Переезд и установление связи на новом месте потребовали около 18 часов, а в сущности говоря, связь была восстановлена, и то отчасти, лишь на третий день после остановки армии на венденских позициях, куда она отступила почти что самочинно. Там армия остановилась потому, что противник остановился на один переход раньше. Армии самой пришлось искать его и для этого вернуться верст на пятнадцать.
Но все это я узнал впоследствии по рассказам, по приказам и донесениям. Теперь же я ехал по направлению к Риге, не имея никакого представления о том, что там творилось.
Чуть ли не сразу за Псковом на шоссе стали попадаться автомобили, а на полдороге к Вендену[62]

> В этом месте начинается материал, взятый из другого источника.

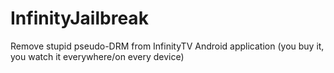 InfinityJailbreak
=================

Remove stupid pseudo-DRM from InfinityTV Android application (you buy it, you watch it everywhere/on every device)
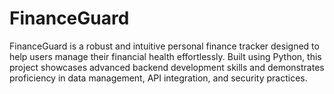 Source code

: # FinanceGuard
FinanceGuard is a robust and intuitive personal finance tracker designed to help users manage their financial health effortlessly. Built using Python, this project showcases advanced backend development skills and demonstrates proficiency in data management, API integration, and security practices.
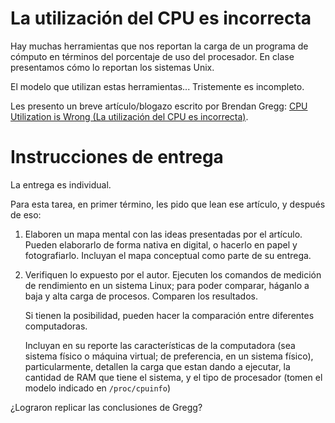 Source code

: # La utilización del CPU es incorrecta

Hay muchas herramientas que nos reportan la carga de un programa de
cómputo en términos del porcentaje de uso del procesador. En clase
presentamos cómo lo reportan los sistemas Unix.

El modelo que utilizan estas herramientas... Tristemente es
incompleto.

Les presento un breve artículo/blogazo escrito por Brendan Gregg:
[CPU Utilization is Wrong (La utilización del CPU es incorrecta)](http://www.brendangregg.com/blog/2017-05-09/cpu-utilization-is-wrong.html).

# Instrucciones de entrega

La entrega es individual.

Para esta tarea, en primer término, les pido que lean ese artículo, y
después de eso:

1. Elaboren un mapa mental con las ideas presentadas por el
   artículo. Pueden elaborarlo de forma nativa en digital, o hacerlo
   en papel y fotografiarlo. Incluyan el mapa conceptual como parte de
   su entrega.

2. Verifiquen lo expuesto por el autor. Ejecuten los comandos de
   medición de rendimiento en un sistema Linux; para poder comparar,
   háganlo a baja y alta carga de procesos. Comparen los resultados.

   Si tienen la posibilidad, pueden hacer la comparación entre
   diferentes computadoras.

   Incluyan en su reporte las características de la computadora (sea
   sistema físico o máquina virtual; de preferencia, en un sistema
   físico), particularmente, detallen la carga que estan dando a
   ejecutar, la cantidad de RAM que tiene el sistema, y el tipo de
   procesador (tomen el modelo indicado en `/proc/cpuinfo`)

¿Lograron replicar las conclusiones de Gregg?
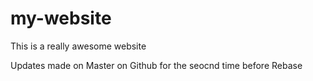 # my-website

This is a really awesome website

Updates made on Master on Github for the seocnd time before Rebase
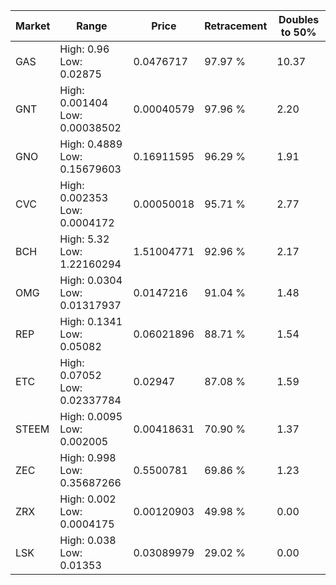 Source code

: | Market | Range | Price| Retracement | Doubles to 50% |
| --- | --- | --- | --- | --- |
| GAS | High: 0.96<br />Low: 0.02875 | 0.0476717 | 97.97 % | 10.37 |
| GNT | High: 0.001404<br />Low: 0.00038502 | 0.00040579 | 97.96 % | 2.20 |
| GNO | High: 0.4889<br />Low: 0.15679603 | 0.16911595 | 96.29 % | 1.91 |
| CVC | High: 0.002353<br />Low: 0.0004172 | 0.00050018 | 95.71 % | 2.77 |
| BCH | High: 5.32<br />Low: 1.22160294 | 1.51004771 | 92.96 % | 2.17 |
| OMG | High: 0.0304<br />Low: 0.01317937 | 0.0147216 | 91.04 % | 1.48 |
| REP | High: 0.1341<br />Low: 0.05082 | 0.06021896 | 88.71 % | 1.54 |
| ETC | High: 0.07052<br />Low: 0.02337784 | 0.02947 | 87.08 % | 1.59 |
| STEEM | High: 0.0095<br />Low: 0.002005 | 0.00418631 | 70.90 % | 1.37 |
| ZEC | High: 0.998<br />Low: 0.35687266 | 0.5500781 | 69.86 % | 1.23 |
| ZRX | High: 0.002<br />Low: 0.0004175 | 0.00120903 | 49.98 % | 0.00 |
| LSK | High: 0.038<br />Low: 0.01353 | 0.03089979 | 29.02 % | 0.00 |
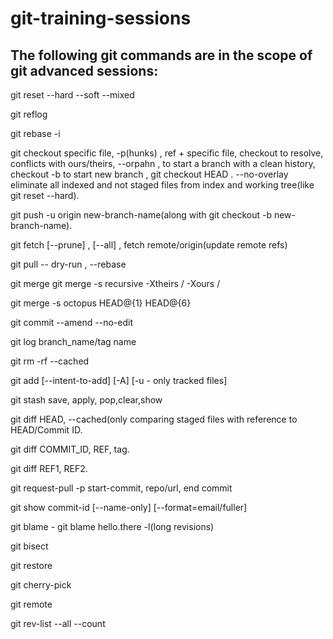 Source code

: # git-training-sessions
## The following git commands are in the scope of git advanced sessions:

git reset --hard --soft --mixed

git reflog

git rebase -i

git checkout specific file, -p(hunks) , ref + specific file, checkout to resolve, 
 conflicts with ours/theirs, --orpahn , to start a branch with a clean history, checkout -b to start new branch , git checkout HEAD . --no-overlay eliminate all indexed and not staged files from index and working tree(like git reset --hard).

git push -u origin new-branch-name(along with git checkout -b new-branch-name).

git fetch [--prune] , [--all] , fetch remote/origin(update remote refs) 

git pull -- dry-run , --rebase

git merge git merge -s recursive -Xtheirs / -Xours / <allow-unrelated-histories>

git merge -s octopus HEAD@{1} HEAD@{6}

git commit --amend --no-edit

git log branch_name/tag name

git rm -rf --cached

git add [--intent-to-add] [-A] [-u - only tracked files]

git stash save, apply, pop,clear,show

git diff HEAD, --cached(only comparing staged files with reference to HEAD/Commit ID.

git diff COMMIT_ID, REF, tag.

git diff REF1, REF2.

git request-pull -p start-commit, repo/url, end commit

git show commit-id [--name-only] [--format=email/fuller]

git blame -  git blame hello.there -l(long revisions)

git bisect

git restore

git cherry-pick

git remote

git rev-list --all --count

и пешие толпы беглецов.Далее пошли целые вереницы. За Венденом все шоссе оказалось занято отступающими войсками. Большого беспорядка не было. По шоссе тянулись обозы, шла артиллерия, ехали обозники на лошадях с обрезанными постромками. По бокам дороги шли пешие части. Почти все солдаты жевали репу, вырываемую на лежащих близ дороги огородах. Иногда поблизости раздавались выстрелы – и тогда начиналась паника. Но сразу слышались голоса более уравновешенных: «Успокойтесь, товарищи, это только провокация», и все снова приходило в норму. Однако ясно было, что это не армия, а толпа, не способная ни на малейшее сопротивление. Я впервые видел отступление, и чувство стыда, злобы и бешенства охватывало меня, когда я глядел на эту ползущую армию, на этих жующих солдат.
В Зегевольде уже не было штаба армии, он перешел в Венден. Пришлось возвращаться обратно. Ничего отрадного в штабе армии я не узнал, хотя бы потому, что там ничего не знали: штаб не был связан ни с одним корпусом, несмотря на то что вся местность по всем направлениям имела целую сеть телеграфных и телефонных проводов. Но для связи пользовались посыльными, так как телефонная связь устанавливалась лишь спорадически и быстро прерывалась. Резервы имелись, но командующий армией не решался бросать их в дело, не зная точно обстановки.
Кроме того, были своеобразные «заскоки» – встретили, например, свеженькую дивизию с новыми винтовками. Но оказалось, что винтовки японские и дивизия не обучена пользоваться ими, да и патронов не было соответствующих.
В полном отчаянии искал я способа что-то сделать, дать выход напряженному желанию остановить армию, найти точку приложения для толчка, способного разбудить энергию войск. Но такой точки не было. Все было рассыпчато, рыхло и вязко. Да и о каком толчке могла идти речь? Ведь не уговаривать же! Хотелось запугать, устрашить суровой карой, чтобы армия почувствовала власть. Расстрелять кого-нибудь на виду у всех! Но кого?
Первого попавшегося солдата, мирно жевавшего репу и идущего вперед с радостным сознанием, что опасность миновала и что он ничего дурного не сделал? Ведь все идут так, как он. Мне даже в штабе армии, где заведомо искали возможность свалить вину на солдат, не смогли сообщить ни одного факта неисполнения не только боевого, но и вообще какого бы то ни было приказа: наоборот, сознание опасности заставило солдат качнуться в сторону офицеров, и отношение к командному составу было вполне нормальным.
Или расстрелять начальника корпусного арьергарда, кавалерийского полковника, которого я поздно вечером застиг со свечкой у окна, обращенного к противнику, находящемуся на расстоянии не более версты, мирно раскладывающим пасьянс, в то время как его полк не имел связи ни с тылом, ни с соседними частями. Или командира полка, которого Войтинский нашел сидящим в канаве у дороги. Его полк, голодный и усталый, расположился на лужайке вокруг. Полковник, в последней стадии черной меланхолии, говорил, что ничего не в силах сделать и не имеет, чем накормить полк, так как потерял свою дивизию.
– Справьтесь в штабе корпуса.
– Потерял связь с корпусом…
– Как потеряли связь? Да ведь штаб корпуса в том доме, из которого я только что вышел…
Это несколько приободрило полковника, и все же понадобилась вся энергия Войтинского, чтобы немедленно со склада корпуса был выдан полку обильный паек.